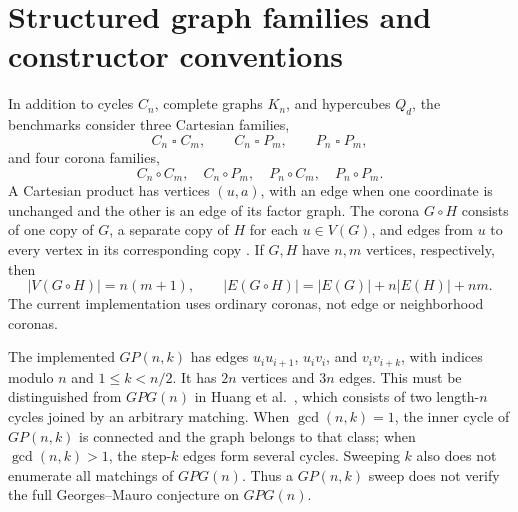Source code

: \section{Structured graph families and constructor conventions}
In addition to cycles $C_n$, complete graphs $K_n$, and hypercubes $Q_d$,
the benchmarks consider three Cartesian families,
\[
 C_n\mathbin{\square} C_m,\qquad C_n\mathbin{\square} P_m,\qquad P_n\mathbin{\square} P_m,
\]
and four corona families,
\[
 C_n\circ C_m,\quad C_n\circ P_m,\quad P_n\circ C_m,\quad P_n\circ P_m.
\]
A Cartesian product has vertices $(u,a)$, with an edge when one coordinate
is unchanged and the other is an edge of its factor graph. The corona
$G\circ H$ consists of one copy of $G$, a separate copy of $H$ for each
$u\in V(G)$, and edges from $u$ to every vertex in its corresponding copy
\cite{frucht}. If $G,H$ have $n,m$ vertices, respectively, then
\[
|V(G\circ H)|=n(m+1),\qquad
|E(G\circ H)|=|E(G)|+n|E(H)|+nm.
\]
The current implementation uses ordinary coronas, not edge or neighborhood coronas.

The implemented $GP(n,k)$ has edges $u_iu_{i+1}$, $u_iv_i$, and $v_iv_{i+k}$,
with indices modulo $n$ and $1\leq k<n/2$. It has $2n$ vertices and $3n$ edges.
This must be distinguished from $GPG(n)$ in Huang et al.\ \cite{huang},
which consists of two length-$n$ cycles joined by an arbitrary matching.
When $\gcd(n,k)=1$, the inner cycle of $GP(n,k)$ is connected and the graph
belongs to that class; when $\gcd(n,k)>1$, the step-$k$ edges form several
cycles. Sweeping $k$ also does not enumerate all matchings of $GPG(n)$.
Thus a $GP(n,k)$ sweep does not verify the full Georges--Mauro conjecture
on $GPG(n)$.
○ ○ ○ ○
Reproduce the entries above exactly, without images.

Source code

: \section{Structured graph families and constructor conventions}
In addition to cycles $C_n$, complete graphs $K_n$, and hypercubes $Q_d$,
the benchmarks consider three Cartesian families,
\[
 C_n\mathbin{\square} C_m,\qquad C_n\mathbin{\square} P_m,\qquad P_n\mathbin{\square} P_m,
\]
and four corona families,
\[
 C_n\circ C_m,\quad C_n\circ P_m,\quad P_n\circ C_m,\quad P_n\circ P_m.
\]
A Cartesian product has vertices $(u,a)$, with an edge when one coordinate
is unchanged and the other is an edge of its factor graph. The corona
$G\circ H$ consists of one copy of $G$, a separate copy of $H$ for each
$u\in V(G)$, and edges from $u$ to every vertex in its corresponding copy
\cite{frucht}. If $G,H$ have $n,m$ vertices, respectively, then
\[
|V(G\circ H)|=n(m+1),\qquad
|E(G\circ H)|=|E(G)|+n|E(H)|+nm.
\]
The current implementation uses ordinary coronas, not edge or neighborhood coronas.

The implemented $GP(n,k)$ has edges $u_iu_{i+1}$, $u_iv_i$, and $v_iv_{i+k}$,
with indices modulo $n$ and $1\leq k<n/2$. It has $2n$ vertices and $3n$ edges.
This must be distinguished from $GPG(n)$ in Huang et al.\ \cite{huang},
which consists of two length-$n$ cycles joined by an arbitrary matching.
When $\gcd(n,k)=1$, the inner cycle of $GP(n,k)$ is connected and the graph
belongs to that class; when $\gcd(n,k)>1$, the step-$k$ edges form several
cycles. Sweeping $k$ also does not enumerate all matchings of $GPG(n)$.
Thus a $GP(n,k)$ sweep does not verify the full Georges--Mauro conjecture
on $GPG(n)$.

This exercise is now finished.